Los científicos españoles han elaborado estos cálculos introduciendo los datos geológicos y demográficos en la herramienta que usa el Servicio Geológico de Estados Unidos, que señalan que puede servir para estar preparados ante catástrofes “que sabemos que se van a repetir”, aunque no cuándo.
En el terremoto de Torrevieja fue muy difícil socorrer a la población porque la tierra, literalmente, se tragó las edificaciones -un fenómeno conocido como licuefacción- y cayeron todos los puentes que había sobre el Segura. “Por ello es importante establecer con claridad vías de acceso y evacuación de los servicios de emergencia, máxime en una zona con un desarrollo urbanístico y turístico insostenible, que implica según los expertos un 400% más de vulnerabilidad” ha manifestado Bárbara Soler.
En todos los escenarios analizados sería necesaria asistencia internacional, y en muchos de ellos se producirían pérdidas humanas y económicas para las que, dicen, el país “no está preparado”.
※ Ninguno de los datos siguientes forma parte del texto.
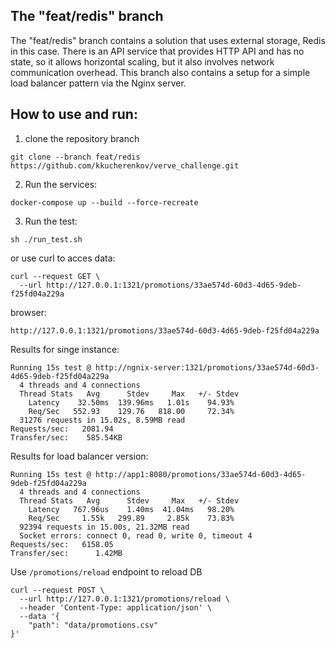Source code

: ## The "feat/redis" branch
The "feat/redis" branch contains a solution that uses external storage, Redis in this case. There is an API service that provides HTTP API and has no state, so it allows horizontal scaling, but it also involves network communication overhead. This branch also contains a setup for a simple load balancer pattern via the Nginx server.

## How to use and run:
1. clone the repository branch
```
git clone --branch feat/redis https://github.com/kkucherenkov/verve_challenge.git
```
2. Run the services:
```
docker-compose up --build --force-recreate
```
3. Run the test:
```
sh ./run_test.sh
```
or use curl to acces data:
```
curl --request GET \
  --url http://127.0.0.1:1321/promotions/33ae574d-60d3-4d65-9deb-f25fd04a229a
```
browser:
```
http://127.0.0.1:1321/promotions/33ae574d-60d3-4d65-9deb-f25fd04a229a
```
Results for singe instance:
```
Running 15s test @ http://ngnix-server:1321/promotions/33ae574d-60d3-4d65-9deb-f25fd04a229a
  4 threads and 4 connections
  Thread Stats   Avg      Stdev     Max   +/- Stdev
    Latency    32.50ms  139.96ms   1.01s    94.93%
    Req/Sec   552.93    129.76   818.00     72.34%
  31276 requests in 15.02s, 8.59MB read
Requests/sec:   2081.94
Transfer/sec:    585.54KB
```
Results for load balancer version:
```
Running 15s test @ http://app1:8080/promotions/33ae574d-60d3-4d65-9deb-f25fd04a229a
  4 threads and 4 connections
  Thread Stats   Avg      Stdev     Max   +/- Stdev
    Latency   767.96us    1.40ms  41.04ms   98.20%
    Req/Sec     1.55k   299.89     2.85k    73.83%
  92394 requests in 15.00s, 21.32MB read
  Socket errors: connect 0, read 0, write 0, timeout 4
Requests/sec:   6158.05
Transfer/sec:      1.42MB
```
Use `/promotions/reload` endpoint to reload DB
```
curl --request POST \
  --url http://127.0.0.1:1321/promotions/reload \
  --header 'Content-Type: application/json' \
  --data '{
	"path": "data/promotions.csv"
}'
```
La portavoz socialista ha publicado un vídeo en sus redes sociales en el que afirma que, en este contexto, es necesario preguntarse qué medidas está tomando el Ayuntamiento de Torrevieja. “¿Quizá ha preparado algún estudio sísmico en la ciudad? ¿existe un mapa con una señalización de edificios vulnerables para poder llevar a cabo un seguimiento y prever una línea para su rehabilitación y adecuación a la actual normativa sismorresistente? ¿Existe una estrategia de prevención y respuesta que permita que la población sepa cómo debe actuar para protegerse?”
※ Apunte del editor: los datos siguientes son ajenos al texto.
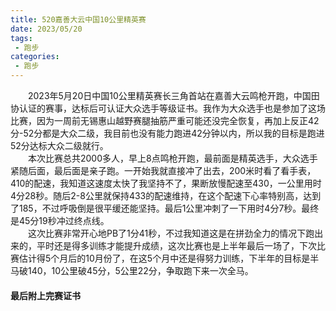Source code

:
 ```yaml
---
title: 520嘉善大云中国10公里精英赛
date: 2023/05/20
tags: 
 - 跑步
categories:
 - 跑步
---
```


&emsp;&emsp;2023年5月20日中国10公里精英赛长三角首站在嘉善大云鸣枪开跑，中国田协认证的赛事，达标后可认证大众选手等级证书。我作为大众选手也是参加了这场比赛，因为一周前无锡惠山越野赛腿抽筋严重可能还没完全恢复，再加上反正42分-52分都是大众二级，我目前也没有能力跑进42分钟以内，所以我的目标是跑进52分达标大众二级就行。\
&emsp;&emsp;本次比赛总共2000多人，早上8点鸣枪开跑，最前面是精英选手，大众选手紧随后面，最后面是亲子跑。一开始我就直接冲了出去，200米时看了看手表，410的配速，我知道这速度太快了我坚持不了，果断放慢配速至430，一公里用时4分28秒。随后2-8公里就保持433的配速维持，在这个配速下心率特别高，达到了185，不过呼吸倒是很平缓还能坚持。最后1公里冲刺了一下用时4分7秒。最终是45分19秒冲过终点线。\
&emsp;&emsp;这次比赛非常开心地PB了1分41秒，不过我知道这是在拼劲全力的情况下跑出来的，平时还是得多训练才能提升成绩，这次比赛也是上半年最后一场了，下次比赛估计得5个月后的10月份了，在这5个月中还是得努力训练，下半年的目标是半马破140，10公里破45分，5公里22分，争取跑下来一次全马。
#### 最后附上完赛证书
<img src=""/>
Todas estas preguntas fueron elevadas a pleno por los socialistas, que califican la respuesta como “preocupante”.
“Nos contestaron que se han dado charlas sobre terremotos y que existen dos sismógrafos, como en casi cualquier ciudad con riesgo sísmico. Que existe un Plan de Riesgo Sísmico -que aún siendo obligatorio se aprobó recientemente-. Que se llevan a cabo simulacros y talleres en los centros escolares y que el Ayuntamiento ha colaborado con Ars Creatio. Esta asociación lleva a cabo unos trabajos excelentes, pero no se puede contar una obra como prevención frente al riesgo sísmico”.
Por otra parte, los populares reconocieron que se debe seguir trabajando en aspectos como actualizar el mapa de riesgo sísmico, coordinar las instituciones, continuar con las campañas de información e implementar la alerta temprana. “O sea, que todo lo relevante está sin hacer” ha criticado la portavoz.
“El Partido Popular está centrado en favorecer un crecimiento desorbitado de la población para el que ni siquiera sus servicios o infraestructuras son suficientes. Porque, por desgracia para los ciudadanos, no han aprendido nada. Ni del estudio, ni de la DANA, ni de los incendios, ni del COVID, ni de gestión de emergencias” ha concluido Soler.